Européens multisportsLe cyclisme sur piste suisse pédale après sa relève
À deux ans des Jeux olympiques de Paris, Swiss Cycling fait face à un trou générationnel. Nouvel entraîneur national depuis le départ de Daniel Gisiger, Mickaël Bouget demande du temps pour le combler.
Le chantier est vaste, mais il est stimulant. Pour Swiss Cycling, le départ à la retraite en octobre dernier de son emblématique entraîneur national Daniel Gisiger a signifié la fin d'un cycle d'une quinzaine d'années. Ce congé, programmé, a pu être anticipé par la Fédération. Il a ainsi été compensé dès juin 2018 avec l’arrivée de Mickaël Bouget, qui chapeautera tant les hommes que les femmes à partir de septembre.
Depuis quatre ans, le Français a eu l’occasion d’identifier les axes d’amélioration. Ces derniers sont nombreux si l’on se réfère aux résultats poussifs (aucune médaille, dix top 10) réalisés par les pistards suisses aux Championnats d’Europe multisports. À deux ans des Jeux olympiques de Paris, le temps presse. Mais, à l’image de sa prise de fonctions, le technicien tricolore compte travailler en douceur. «La vision n’est évidemment pas de repartir de zéro, assure-t-il.

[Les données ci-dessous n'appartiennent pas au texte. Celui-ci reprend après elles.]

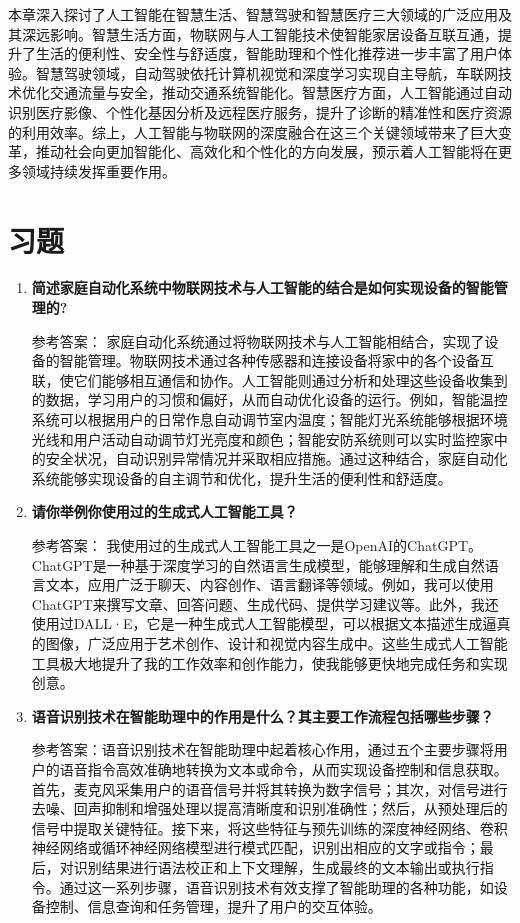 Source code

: 本章深入探讨了人工智能在智慧生活、智慧驾驶和智慧医疗三大领域的广泛应用及其深远影响。智慧生活方面，物联网与人工智能技术使智能家居设备互联互通，提升了生活的便利性、安全性与舒适度，智能助理和个性化推荐进一步丰富了用户体验。智慧驾驶领域，自动驾驶依托计算机视觉和深度学习实现自主导航，车联网技术优化交通流量与安全，推动交通系统智能化。智慧医疗方面，人工智能通过自动识别医疗影像、个性化基因分析及远程医疗服务，提升了诊断的精准性和医疗资源的利用效率。综上，人工智能与物联网的深度融合在这三个关键领域带来了巨大变革，推动社会向更加智能化、高效化和个性化的方向发展，预示着人工智能将在更多领域持续发挥重要作用。

\section*{习题}
\begin{enumerate}
\item \textbf{简述家庭自动化系统中物联网技术与人工智能的结合是如何实现设备的智能管理的?}

参考答案： 家庭自动化系统通过将物联网技术与人工智能相结合，实现了设备的智能管理。物联网技术通过各种传感器和连接设备将家中的各个设备互联，使它们能够相互通信和协作。人工智能则通过分析和处理这些设备收集到的数据，学习用户的习惯和偏好，从而自动优化设备的运行。例如，智能温控系统可以根据用户的日常作息自动调节室内温度；智能灯光系统能够根据环境光线和用户活动自动调节灯光亮度和颜色；智能安防系统则可以实时监控家中的安全状况，自动识别异常情况并采取相应措施。通过这种结合，家庭自动化系统能够实现设备的自主调节和优化，提升生活的便利性和舒适度。

\item \textbf{请你举例你使用过的生成式人工智能工具？}

参考答案： 我使用过的生成式人工智能工具之一是OpenAI的ChatGPT。ChatGPT是一种基于深度学习的自然语言生成模型，能够理解和生成自然语言文本，应用广泛于聊天、内容创作、语言翻译等领域。例如，我可以使用ChatGPT来撰写文章、回答问题、生成代码、提供学习建议等。此外，我还使用过DALL·E，它是一种生成式人工智能模型，可以根据文本描述生成逼真的图像，广泛应用于艺术创作、设计和视觉内容生成中。这些生成式人工智能工具极大地提升了我的工作效率和创作能力，使我能够更快地完成任务和实现创意。

\item \textbf{语音识别技术在智能助理中的作用是什么？其主要工作流程包括哪些步骤？}

参考答案：语音识别技术在智能助理中起着核心作用，通过五个主要步骤将用户的语音指令高效准确地转换为文本或命令，从而实现设备控制和信息获取。首先，麦克风采集用户的语音信号并将其转换为数字信号；其次，对信号进行去噪、回声抑制和增强处理以提高清晰度和识别准确性；然后，从预处理后的信号中提取关键特征。接下来，将这些特征与预先训练的深度神经网络、卷积神经网络或循环神经网络模型进行模式匹配，识别出相应的文字或指令；最后，对识别结果进行语法校正和上下文理解，生成最终的文本输出或执行指令。通过这一系列步骤，语音识别技术有效支撑了智能助理的各种功能，如设备控制、信息查询和任务管理，提升了用户的交互体验。


\end{enumerate}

En d’autres termes, le temps n’est pas à la reconstruction, mais plutôt à l’évolution.»
Cette dernière peut passer par le traitement de manière plus professionnelle de certains aspects centraux comme la préparation physique, la nutrition ou l’analyse des performances. «Le but sera de collaborer encore davantage avec des scientifiques sur des projets bien spécifiques», avance l’ancien coach de Jean-Christophe Péraud, deuxième du Tour de France en 2014.
Mais il s’agit là uniquement de la partie émergée de l’iceberg. Car le cyclisme sur piste helvétique fait face à un problème de fond: son réservoir de jeunes talents sonne creux. Ce que Mickaël Bouget explique facilement. «Chez les hommes, il y a une certaine concurrence entre les disciplines, analyse-t-il. On se rend compte que les coureurs sur route passent professionnels de plus en plus tôt. La phase d’apprentissage et de développement, dont la piste fait pleinement partie, est de plus en plus courte.»

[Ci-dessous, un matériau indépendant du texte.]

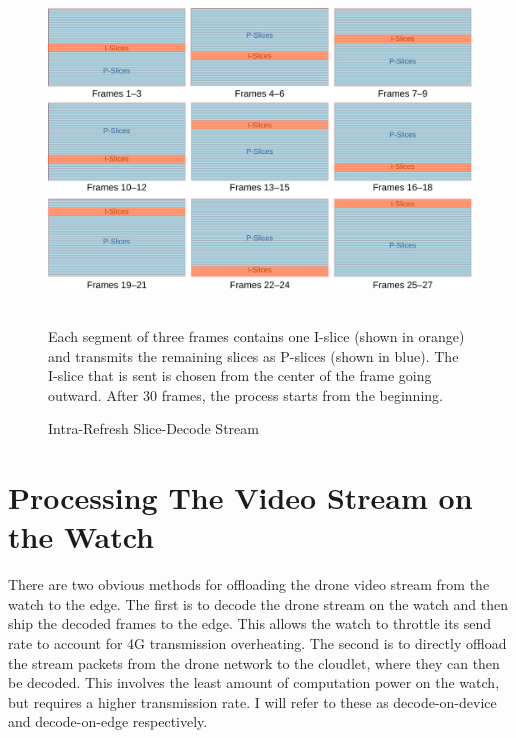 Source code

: \begin{figure}
    \centering
    \includegraphics[width=0.9\linewidth]{chapter3/FIGS/slice-encoding-crop.pdf}
    \begin{captext}
    \\[0.1cm] \small Each segment of three frames contains one I-slice (shown in orange) and transmits the remaining slices as P-slices (shown in blue). The I-slice that is sent is chosen from the center of the frame going outward. After 30 frames, the process starts from the beginning.
    \end{captext}
    \caption{Intra-Refresh Slice-Decode Stream}
    \label{fig:slice-encoding}
\end{figure}

\section{Processing The Video Stream on the Watch}
There are two obvious methods for offloading the drone video stream from the watch to the edge. The first is to decode the drone stream on the watch and then ship the decoded frames to the edge. This allows the watch to throttle its send rate to account for 4G transmission overheating. The second is to directly offload the stream packets from the drone network to the cloudlet, where they can then be decoded. This involves the least amount of computation power on the watch, but requires a higher transmission rate. I will refer to these as decode-on-device and decode-on-edge respectively.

Pour inverser cette tendance et attirer les jeunes sur la piste, le successeur de Daniel Gisiger planifie une stratégie bien précise. «Déjà, on veut utiliser les modèles de réussite que sont Filippo Ganna ou Benjamin Thomas. Ce sont des exemples qui prouvent que le double projet piste-route est tout à fait possible.» Cette transversalité entre les disciplines vise aussi les athlètes plus âgés, bien que le passage sur la piste «ne se fait pas du jour au lendemain».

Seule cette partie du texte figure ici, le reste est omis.